[Records for this exercise — start]

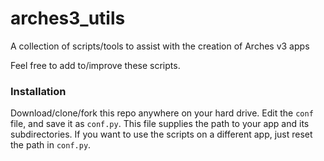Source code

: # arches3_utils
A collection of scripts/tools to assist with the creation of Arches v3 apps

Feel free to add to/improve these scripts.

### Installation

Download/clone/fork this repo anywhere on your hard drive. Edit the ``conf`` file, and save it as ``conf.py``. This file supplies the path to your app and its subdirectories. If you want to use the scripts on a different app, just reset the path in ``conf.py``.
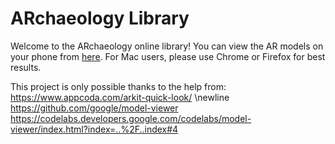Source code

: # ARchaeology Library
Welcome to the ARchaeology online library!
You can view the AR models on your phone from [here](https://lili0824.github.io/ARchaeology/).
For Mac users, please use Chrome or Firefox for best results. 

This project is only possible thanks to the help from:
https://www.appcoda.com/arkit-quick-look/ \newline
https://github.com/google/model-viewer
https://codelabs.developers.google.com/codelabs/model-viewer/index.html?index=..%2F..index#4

[Records for this exercise — finish]
[Records for this exercise — start]

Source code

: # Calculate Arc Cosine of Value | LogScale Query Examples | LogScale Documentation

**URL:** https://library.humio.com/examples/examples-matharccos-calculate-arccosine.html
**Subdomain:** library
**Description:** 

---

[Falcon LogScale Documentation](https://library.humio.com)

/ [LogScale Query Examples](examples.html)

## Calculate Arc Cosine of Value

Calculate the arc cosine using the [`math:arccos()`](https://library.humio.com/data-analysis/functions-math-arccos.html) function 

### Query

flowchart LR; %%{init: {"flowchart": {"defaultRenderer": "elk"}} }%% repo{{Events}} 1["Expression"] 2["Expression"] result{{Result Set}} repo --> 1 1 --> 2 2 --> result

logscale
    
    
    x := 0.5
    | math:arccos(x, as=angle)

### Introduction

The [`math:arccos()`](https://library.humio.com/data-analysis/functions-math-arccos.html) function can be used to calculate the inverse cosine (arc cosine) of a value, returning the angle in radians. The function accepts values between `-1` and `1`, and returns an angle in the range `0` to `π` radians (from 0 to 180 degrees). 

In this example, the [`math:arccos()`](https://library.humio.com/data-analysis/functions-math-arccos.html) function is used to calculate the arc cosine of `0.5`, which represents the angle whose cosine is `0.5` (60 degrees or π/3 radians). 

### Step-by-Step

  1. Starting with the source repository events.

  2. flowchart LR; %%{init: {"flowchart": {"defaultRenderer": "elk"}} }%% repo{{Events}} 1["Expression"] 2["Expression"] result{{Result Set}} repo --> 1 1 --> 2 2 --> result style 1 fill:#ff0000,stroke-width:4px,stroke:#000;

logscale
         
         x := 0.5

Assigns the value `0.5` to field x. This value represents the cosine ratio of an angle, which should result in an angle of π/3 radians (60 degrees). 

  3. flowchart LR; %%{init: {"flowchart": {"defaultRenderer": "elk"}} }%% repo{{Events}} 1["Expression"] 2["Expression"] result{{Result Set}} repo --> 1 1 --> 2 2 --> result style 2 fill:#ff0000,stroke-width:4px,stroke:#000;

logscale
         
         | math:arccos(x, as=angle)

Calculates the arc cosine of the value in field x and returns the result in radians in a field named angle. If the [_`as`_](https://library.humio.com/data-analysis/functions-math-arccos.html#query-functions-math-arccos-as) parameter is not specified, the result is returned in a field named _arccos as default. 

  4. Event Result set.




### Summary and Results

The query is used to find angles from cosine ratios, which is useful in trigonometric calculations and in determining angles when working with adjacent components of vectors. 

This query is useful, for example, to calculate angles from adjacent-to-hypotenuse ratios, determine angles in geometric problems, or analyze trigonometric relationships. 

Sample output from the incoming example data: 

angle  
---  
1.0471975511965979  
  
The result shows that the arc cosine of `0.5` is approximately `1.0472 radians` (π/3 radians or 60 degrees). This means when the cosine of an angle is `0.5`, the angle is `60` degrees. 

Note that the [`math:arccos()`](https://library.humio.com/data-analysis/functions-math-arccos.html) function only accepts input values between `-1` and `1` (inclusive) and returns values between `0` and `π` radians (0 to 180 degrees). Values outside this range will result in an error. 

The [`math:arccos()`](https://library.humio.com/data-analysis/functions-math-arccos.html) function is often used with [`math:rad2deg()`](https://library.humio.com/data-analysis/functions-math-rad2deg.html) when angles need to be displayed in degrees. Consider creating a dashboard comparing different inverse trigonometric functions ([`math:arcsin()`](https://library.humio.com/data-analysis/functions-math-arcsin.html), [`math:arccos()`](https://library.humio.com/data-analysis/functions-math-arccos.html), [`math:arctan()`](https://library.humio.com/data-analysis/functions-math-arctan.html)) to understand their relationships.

[Records for this exercise — finish]

_Exercise goal_
Within the data above, find the lines that contain the word "scripts" and copy each of them.

_Result_
A collection of scripts/tools to assist with the creation of Arches v3 apps
Feel free to add to/improve these scripts.
Download/clone/fork this repo anywhere on your hard drive. Edit the ``conf`` file, and save it as ``conf.py``. This file supplies the path to your app and its subdirectories. If you want to use the scripts on a different app, just reset the path in ``conf.py``.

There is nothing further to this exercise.